All six patients achieved neutrophil engraftment at a median of 13 days and platelet engraftment at 19.5 days. VCNs remained stable through 24 months (0.51–2.67 copies/diploid genome), and CTNS expression in peripheral blood mononuclear cells rose 11–49-fold above baseline at 24 months. Integration site analysis across all patients revealed highly polyclonal profiles (396–85,868 unique sites per patient) with no monoclonal expansions or leukoproliferative events. WBC cystine levels declined from baseline in five of six patients; patient 4, who had the lowest VCN (0.59), was the exception. Tissue cystine crystal reductions were observed in rectal and skin biopsies and by corneal confocal microscopy in evaluable patients. Over 216 adverse events were recorded, predominantly mild or moderate and attributable to busulfan conditioning or underlying cystinosis. Four severe AEs occurred (appendicitis, two CKD-worsening episodes, and pre-existing coronary artery disease requiring hospitalization); none were attributed to CTNS-RD-04. Two patients contracted SARS-CoV-2 post-infusion, delaying immune reconstitution.
The mechanistic rationale distinguishes this approach from simple enzyme replacement: engrafted macrophages physically integrate into tissues and transfer functional lysosomes to host cells via tunneling nanotubes, potentially providing durable, body-wide cystine clearance. Discontinuation of oral cysteamine before infusion and eye drops one month post-conditioning—if sustained—would dramatically reduce treatment burden.
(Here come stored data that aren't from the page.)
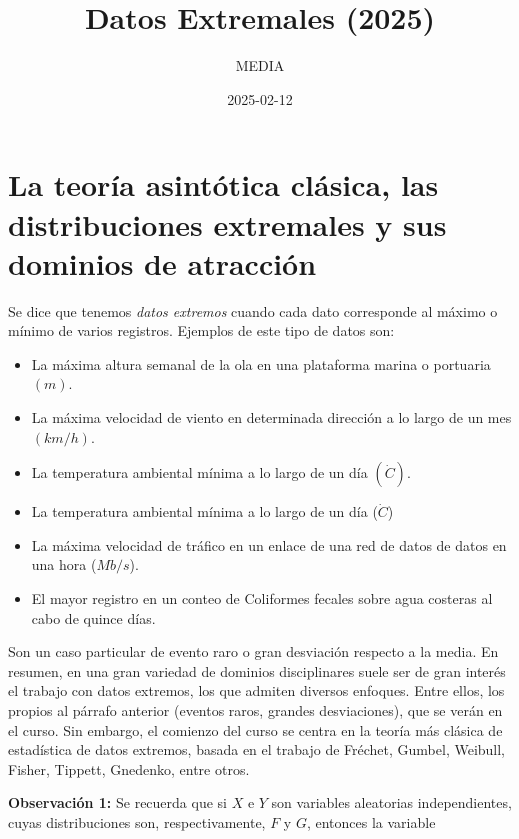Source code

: \documentclass[
]{book}
\title{Datos Extremales (2025)}
\author{MEDIA}
\date{2025-02-12}
\providecommand{\tightlist}{%
  \setlength{\itemsep}{0pt}\setlength{\parskip}{0pt}}
\theoremstyle{definition}
\theoremstyle{definition}
\theoremstyle{definition}
\theoremstyle{definition}
\theoremstyle{remark}
\begin{document}
\maketitle

{
\setcounter{tocdepth}{1}
\tableofcontents
}
\chapter{La teoría asintótica clásica, las distribuciones extremales y sus dominios de atracción}\label{la-teoruxeda-asintuxf3tica-cluxe1sica-las-distribuciones-extremales-y-sus-dominios-de-atracciuxf3n}

Se dice que tenemos \emph{datos extremos} cuando cada
dato corresponde al máximo o mínimo de varios
registros. Ejemplos de este tipo de datos son:

\begin{itemize}
\tightlist
\item
  La máxima altura semanal de la ola en una
  plataforma marina o portuaria \((m)\).
\item
  La máxima velocidad de viento en determinada
  dirección a lo largo de un mes \((km/h)\).
\item
  La temperatura ambiental mínima a lo largo de
  un día \((\dot{C})\).
\item
  La temperatura ambiental mínima a lo largo de
  un día (\(\dot{C}\))
\item
  La máxima velocidad de tráfico en un enlace de
  una red de datos de datos en una hora (\(Mb/s\)).
\item
  El mayor registro en un conteo de Coliformes
  fecales sobre agua costeras al cabo de quince días.
\end{itemize}

Son un caso particular de evento raro o gran
desviación respecto a la media.
En resumen, en una gran variedad de dominios
disciplinares suele ser de gran interés el trabajo
con datos extremos, los que admiten diversos
enfoques. Entre ellos, los propios al párrafo
anterior (eventos raros, grandes desviaciones), que
se verán en el curso.
Sin embargo, el comienzo del curso se centra en la
teoría más clásica de estadística de datos extremos,
basada en el trabajo de Fréchet, Gumbel, Weibull,
Fisher, Tippett, Gnedenko, entre otros.

\textbf{Observación 1:} Se recuerda que si \(X\) e \(Y\) son variables aleatorias independientes, cuyas
distribuciones son, respectivamente, \(F\) y \(G\),
entonces la variable
\end{document}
Five of six patients enrolled in a 13-year long-term follow-up study, enabling assessment of durability.
This first-in-human HSC gene therapy for cystinosis demonstrates an acceptable safety profile and promising biomarker efficacy over up to five years. Larger, controlled trials with younger patients (before extensive organ damage) are needed to determine whether functional benefits—preserved GFR, corneal clarity, muscle strength—are clinically meaningful and durable.
Key Findings
- All 6 patients achieved stable, polyclonal hematopoietic engraftment with VCNs of 0.51–2.67 at 24 months.
- CTNS expression rose 11–49-fold above baseline in peripheral blood at 24 months post-infusion.
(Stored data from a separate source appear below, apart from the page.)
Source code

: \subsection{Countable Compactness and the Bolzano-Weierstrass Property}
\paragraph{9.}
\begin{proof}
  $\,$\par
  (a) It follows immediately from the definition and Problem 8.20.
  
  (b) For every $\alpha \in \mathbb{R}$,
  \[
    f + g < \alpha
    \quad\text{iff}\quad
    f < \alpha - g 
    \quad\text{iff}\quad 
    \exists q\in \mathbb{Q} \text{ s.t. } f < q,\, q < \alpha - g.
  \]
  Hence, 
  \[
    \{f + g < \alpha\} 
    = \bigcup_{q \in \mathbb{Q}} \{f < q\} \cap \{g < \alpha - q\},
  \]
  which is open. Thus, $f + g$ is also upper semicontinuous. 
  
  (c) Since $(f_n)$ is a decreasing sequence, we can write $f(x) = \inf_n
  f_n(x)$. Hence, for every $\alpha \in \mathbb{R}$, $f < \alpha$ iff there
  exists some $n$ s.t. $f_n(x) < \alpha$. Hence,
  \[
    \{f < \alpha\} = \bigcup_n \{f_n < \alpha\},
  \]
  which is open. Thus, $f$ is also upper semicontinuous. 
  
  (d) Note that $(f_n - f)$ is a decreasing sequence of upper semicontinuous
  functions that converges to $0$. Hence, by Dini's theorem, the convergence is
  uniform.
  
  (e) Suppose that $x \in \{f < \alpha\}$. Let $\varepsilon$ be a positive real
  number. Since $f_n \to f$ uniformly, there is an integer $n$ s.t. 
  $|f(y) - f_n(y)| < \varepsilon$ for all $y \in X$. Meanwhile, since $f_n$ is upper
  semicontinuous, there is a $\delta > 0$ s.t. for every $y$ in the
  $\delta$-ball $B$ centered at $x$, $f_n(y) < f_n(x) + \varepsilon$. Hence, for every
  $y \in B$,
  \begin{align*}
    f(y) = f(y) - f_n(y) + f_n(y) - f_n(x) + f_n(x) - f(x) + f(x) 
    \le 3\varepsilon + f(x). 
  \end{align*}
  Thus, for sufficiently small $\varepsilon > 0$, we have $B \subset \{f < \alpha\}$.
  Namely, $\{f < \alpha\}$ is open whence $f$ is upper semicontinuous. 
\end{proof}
- WBC cystine levels declined in 5 of 6 patients; the one exception had the lowest vector copy number.
- 216 adverse events recorded; none attributed to CTNS-RD-04; no monoclonal expansion or leukoproliferative events observed.
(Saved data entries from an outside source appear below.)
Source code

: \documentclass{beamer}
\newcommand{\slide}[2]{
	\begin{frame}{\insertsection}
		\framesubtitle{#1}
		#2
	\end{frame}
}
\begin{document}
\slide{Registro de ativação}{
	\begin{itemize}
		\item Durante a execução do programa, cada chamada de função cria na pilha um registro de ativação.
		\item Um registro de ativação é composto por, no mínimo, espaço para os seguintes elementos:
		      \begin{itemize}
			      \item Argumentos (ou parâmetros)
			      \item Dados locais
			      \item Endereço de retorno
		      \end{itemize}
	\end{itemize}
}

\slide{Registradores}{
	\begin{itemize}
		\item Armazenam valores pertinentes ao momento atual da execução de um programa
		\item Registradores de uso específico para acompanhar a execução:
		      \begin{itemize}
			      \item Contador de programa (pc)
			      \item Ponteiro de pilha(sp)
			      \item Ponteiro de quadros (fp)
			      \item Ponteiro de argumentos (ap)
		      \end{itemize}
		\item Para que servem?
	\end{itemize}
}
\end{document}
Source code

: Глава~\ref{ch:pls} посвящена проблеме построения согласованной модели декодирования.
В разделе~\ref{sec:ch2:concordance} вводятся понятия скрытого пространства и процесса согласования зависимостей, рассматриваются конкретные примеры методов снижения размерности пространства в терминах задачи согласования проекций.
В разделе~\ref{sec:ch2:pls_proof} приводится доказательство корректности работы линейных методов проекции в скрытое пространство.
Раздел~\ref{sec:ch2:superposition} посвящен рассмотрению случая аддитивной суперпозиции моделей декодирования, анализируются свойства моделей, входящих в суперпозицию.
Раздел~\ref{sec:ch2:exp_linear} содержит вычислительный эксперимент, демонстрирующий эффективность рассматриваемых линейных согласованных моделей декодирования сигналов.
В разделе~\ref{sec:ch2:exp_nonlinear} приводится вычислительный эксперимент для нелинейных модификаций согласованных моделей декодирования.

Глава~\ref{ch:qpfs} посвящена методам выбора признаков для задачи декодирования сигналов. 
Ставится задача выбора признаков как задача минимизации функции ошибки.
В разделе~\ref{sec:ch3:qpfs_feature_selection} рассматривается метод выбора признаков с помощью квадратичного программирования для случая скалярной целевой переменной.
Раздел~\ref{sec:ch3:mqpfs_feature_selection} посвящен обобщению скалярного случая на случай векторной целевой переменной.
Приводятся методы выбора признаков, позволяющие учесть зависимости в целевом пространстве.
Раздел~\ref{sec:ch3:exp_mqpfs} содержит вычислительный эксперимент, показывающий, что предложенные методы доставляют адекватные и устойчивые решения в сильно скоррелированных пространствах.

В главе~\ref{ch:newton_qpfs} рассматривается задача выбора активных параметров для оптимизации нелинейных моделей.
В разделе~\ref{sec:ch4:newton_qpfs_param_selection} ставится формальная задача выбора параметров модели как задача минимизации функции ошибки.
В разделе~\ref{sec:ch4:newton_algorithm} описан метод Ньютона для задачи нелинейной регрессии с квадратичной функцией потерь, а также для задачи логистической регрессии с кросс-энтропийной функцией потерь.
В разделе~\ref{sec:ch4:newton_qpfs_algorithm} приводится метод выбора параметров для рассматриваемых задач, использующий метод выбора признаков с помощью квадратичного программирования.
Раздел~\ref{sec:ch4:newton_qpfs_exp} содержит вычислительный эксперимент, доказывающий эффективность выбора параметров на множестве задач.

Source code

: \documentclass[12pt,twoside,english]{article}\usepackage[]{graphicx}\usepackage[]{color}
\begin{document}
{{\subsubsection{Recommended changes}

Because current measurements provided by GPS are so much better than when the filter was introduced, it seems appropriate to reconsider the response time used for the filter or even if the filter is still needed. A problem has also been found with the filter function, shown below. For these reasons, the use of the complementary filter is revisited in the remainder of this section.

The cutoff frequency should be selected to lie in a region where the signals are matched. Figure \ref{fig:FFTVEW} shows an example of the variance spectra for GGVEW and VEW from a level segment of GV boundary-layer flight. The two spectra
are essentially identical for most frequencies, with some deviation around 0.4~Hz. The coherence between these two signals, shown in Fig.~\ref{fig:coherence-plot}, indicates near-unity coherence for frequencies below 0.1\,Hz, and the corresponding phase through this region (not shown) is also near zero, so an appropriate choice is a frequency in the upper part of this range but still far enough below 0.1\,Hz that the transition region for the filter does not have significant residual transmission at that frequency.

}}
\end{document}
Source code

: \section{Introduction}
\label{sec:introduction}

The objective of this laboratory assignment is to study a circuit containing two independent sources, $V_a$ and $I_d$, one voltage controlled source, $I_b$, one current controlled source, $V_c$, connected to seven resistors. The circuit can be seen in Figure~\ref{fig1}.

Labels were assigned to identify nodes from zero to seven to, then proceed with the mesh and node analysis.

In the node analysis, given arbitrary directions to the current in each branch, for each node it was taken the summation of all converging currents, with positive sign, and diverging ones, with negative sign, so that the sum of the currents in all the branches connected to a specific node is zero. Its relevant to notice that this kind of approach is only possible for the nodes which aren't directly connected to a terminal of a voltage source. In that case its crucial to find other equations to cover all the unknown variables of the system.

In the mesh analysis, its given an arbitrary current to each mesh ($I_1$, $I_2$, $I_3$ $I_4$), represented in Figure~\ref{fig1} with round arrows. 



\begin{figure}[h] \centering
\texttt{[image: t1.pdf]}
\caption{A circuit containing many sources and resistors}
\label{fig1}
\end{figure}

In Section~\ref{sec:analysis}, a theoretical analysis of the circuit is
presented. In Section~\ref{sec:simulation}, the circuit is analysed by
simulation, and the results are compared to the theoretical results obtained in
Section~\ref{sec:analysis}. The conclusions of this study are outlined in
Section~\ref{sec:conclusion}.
- Oral cysteamine (mean 36 pills/day) was successfully discontinued before infusion in all participants.
Methodology
Phase 1/2 open-label, single-site trial (UCSD) enrolling 6 adults with infantile cystinosis; autologous CD34+ HSPCs transduced ex vivo with CTNS-encoding self-inactivating lentiviral vectors then reinfused after myeloablative busulfan conditioning. Primary endpoint was safety; secondary endpoints included VCN, CTNS expression, WBC cystine, tissue biopsy cystine crystal burden, corneal confocal microscopy, eGFR, and neuromuscular assessments over 29–63 months.
Study Limitations
The cohort was small (n=6), exclusively adult, and largely post-kidney-transplant, limiting generalizability to younger patients where intervention would have greatest impact. Two different lentiviral vector constructs were used across patients, complicating cross-patient comparisons. The study lacks a concurrent control arm, and follow-up beyond 5 years is still ongoing; long-term organ-level functional benefits remain unconfirmed.